06 Nov 2018
By Tom Sime, Managing Director, Exchange Communications.
Voice technology has undoubtedly proved to be a huge success in the consumer market.
It’s driven a significant behaviour change for brands with a growing number of Brits happy to use voice-operated devices – from Amazon Echo, to Apple’s Siri, and Ask Google – for the likes of shopping, checking the news, listening to music, and more.
Stateside, more than 43 million Americans now own a smart speaker, and the odds are that if you don’t own one here in the UK, then you know someone that does.
In fact, it’s thought that 50 per cent of searches will be voice-powered come 2020, and marketers have had to seriously consider how best to utilise the potential of what has been dubbed ‘the next major disruptor in advertising’ with its power to significantly shape consumption patterns.

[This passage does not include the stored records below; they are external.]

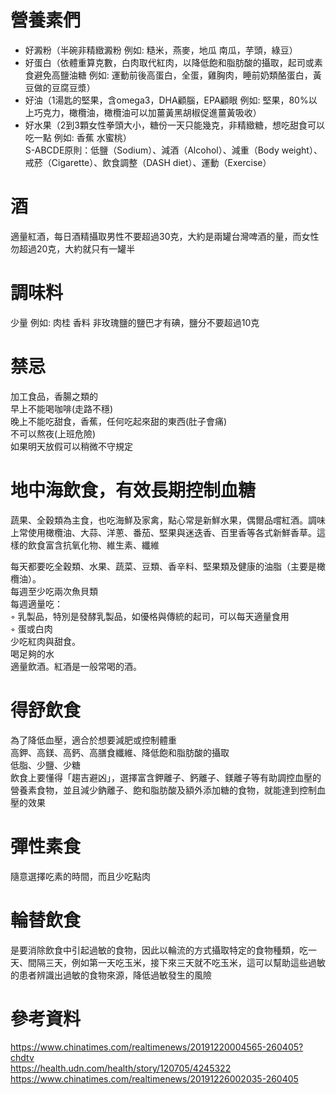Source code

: # 營養素們
* 好澱粉（半碗非精緻澱粉 例如: 糙米，燕麥，地瓜 南瓜，芋頭，綠豆）  
* 好蛋白（依體重算克數，白肉取代紅肉，以降低飽和脂肪酸的攝取，起司或素食避免高鹽油糖 例如: 運動前後高蛋白，全蛋，雞胸肉，睡前奶類酪蛋白，黃豆做的豆腐豆漿）  
* 好油（1湯匙的堅果，含omega3，DHA顧腦，EPA顧眼 例如: 堅果，80%以上巧克力，橄欖油，橄欖油可以加薑黃黑胡椒促進薑黃吸收）   
* 好水果（2到3顆女性拳頭大小，糖份一天只能幾克，非精緻糖，想吃甜食可以吃一點 例如: 香蕉 水蜜桃）    
S-ABCDE原則：低鹽（Sodium）、減酒（Alcohol）、減重（Body weight）、戒菸（Cigarette）、飲食調整（DASH diet）、運動（Exercise）  

# 酒
適量紅酒，每日酒精攝取男性不要超過30克，大約是兩罐台灣啤酒的量，而女性勿超過20克，大約就只有一罐半  

# 調味料
少量 例如: 肉桂 香料 
非玫瑰鹽的鹽巴才有碘，鹽分不要超過10克 

# 禁忌
加工食品，香腸之類的  
早上不能喝咖啡(走路不穩)  
晚上不能吃甜食，香蕉，任何吃起來甜的東西(肚子會痛)    
不可以熬夜(上班危險)  
如果明天放假可以稍微不守規定  

# 地中海飲食，有效長期控制血糖
蔬果、全穀類為主食，也吃海鮮及家禽，點心常是新鮮水果，偶爾品嚐紅酒。調味上常使用橄欖油、大蒜、洋蔥、番茄、堅果與迷迭香、百里香等各式新鮮香草。這樣的飲食富含抗氧化物、維生素、纖維  

每天都要吃全穀類、水果、蔬菜、豆類、香辛料、堅果類及健康的油脂（主要是橄欖油）。  
每週至少吃兩次魚貝類  
 每週適量吃：  
◦ 乳製品，特別是發酵乳製品，如優格與傳統的起司，可以每天適量食用  
◦ 蛋或白肉  
少吃紅肉與甜食。  
喝足夠的水  
適量飲酒。紅酒是一般常喝的酒。  

# 得舒飲食
為了降低血壓，適合於想要減肥或控制體重  
高鉀、高鎂、高鈣、高膳食纖維、降低飽和脂肪酸的攝取  
低脂、少鹽、少糖  
飲食上要懂得「趨吉避凶」，選擇富含鉀離子、鈣離子、鎂離子等有助調控血壓的營養素食物，並且減少鈉離子、飽和脂肪酸及額外添加糖的食物，就能達到控制血壓的效果  

# 彈性素食
隨意選擇吃素的時間，而且少吃點肉  

# 輪替飲食
是要消除飲食中引起過敏的食物，因此以輪流的方式攝取特定的食物種類，吃一天、間隔三天，例如第一天吃玉米，接下來三天就不吃玉米，這可以幫助這些過敏的患者辨識出過敏的食物來源，降低過敏發生的風險  

# 參考資料  
https://www.chinatimes.com/realtimenews/20191220004565-260405?chdtv  
https://health.udn.com/health/story/120705/4245322  
https://www.chinatimes.com/realtimenews/20191226002035-260405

However, while voice may be increasingly ubiquitous in the UK consumer space, is it really the next big thing? I’m not fully convinced.
One issue with voice-activated search, and it remains unresolved, is that the result is a solitary answer and not the endless list of ranked options that traditional web searches elicit. As a society, we rarely want a single answer – we want options, particularly when it comes to locating the best deal online, and accusations surrounding fair competition will inevitably rear their head.

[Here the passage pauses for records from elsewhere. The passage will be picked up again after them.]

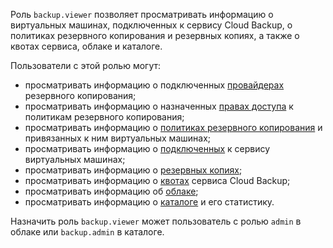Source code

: Роль `backup.viewer` позволяет просматривать информацию о виртуальных машинах, подключенных к сервису Cloud Backup, о политиках резервного копирования и резервных копиях, а также о квотах сервиса, облаке и каталоге.

Пользователи с этой ролью могут:
* просматривать информацию о подключенных [провайдерах](../../backup/concepts/index.md#providers) резервного копирования;
* просматривать информацию о назначенных [правах доступа](../../iam/concepts/access-control/index.md) к политикам резервного копирования;
* просматривать информацию о [политиках резервного копирования](../../backup/concepts/policy.md) и привязанных к ним виртуальных машинах;
* просматривать информацию о [подключенных](../../backup/concepts/vm-connection.md) к сервису виртуальных машинах;
* просматривать информацию о [резервных копиях](../../backup/concepts/backup.md);
* просматривать информацию о [квотах](../../backup/concepts/limits.md#backup-quotas) сервиса Cloud Backup;
* просматривать информацию об [облаке](../../resource-manager/concepts/resources-hierarchy.md#cloud);
* просматривать информацию о [каталоге](../../resource-manager/concepts/resources-hierarchy.md#folder) и его статистику.

Назначить роль `backup.viewer` может пользователь с ролью `admin` в облаке или `backup.admin` в каталоге.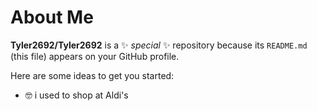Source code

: # About Me


**Tyler2692/Tyler2692** is a ✨ _special_ ✨ repository because its `README.md` (this file) appears on your GitHub profile.

Here are some ideas to get you started:

- 🤓 i used to shop at Aldi's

There are undoubtedly also risks presented by voice. Security is a constant challenge with manufacturers’ security protocols having to be continually updated as hackers are able to attack these products in a very sophisticated manner.
Where I believe voice excels most is in enhancing customer service offerings. In the business space, it can help drive heightened customer service levels through simple to use self-service options that are quick, efficient, and accurate.
We use voice technology across all of our telephony solutions currently so are already invested in the technology and benefits for businesses and customers.
Voice-activated technologies will be at the heart of the smart office where Internet of Things devices will transform how enterprise environments are managed and controlled.
On a day to day basis, it’s thought that voice technology will enable intelligent smart products to actually participate in meetings, while performing such tasks as interjecting facts and answering questions. It will also be able to record meetings, before actioning agenda items and sending meeting summaries.
So what does business need to do to maximise the technology? Companies must increase customer adoption and buy in to voice technology in order to reap the full benefits.
There’s also much more to come in terms of its potential.
The natural evolution of voice technology is in the smart buildings arena where it could become one of the main communication methods, in turn underpinning smart cities.
Voice technologies will certainly be a big part of all our futures, but perhaps not quite in the consumer-orientated ways that we think.
Instead, its greatest influence will be on the enterprise space, transforming how business people communicate, interact, and share data.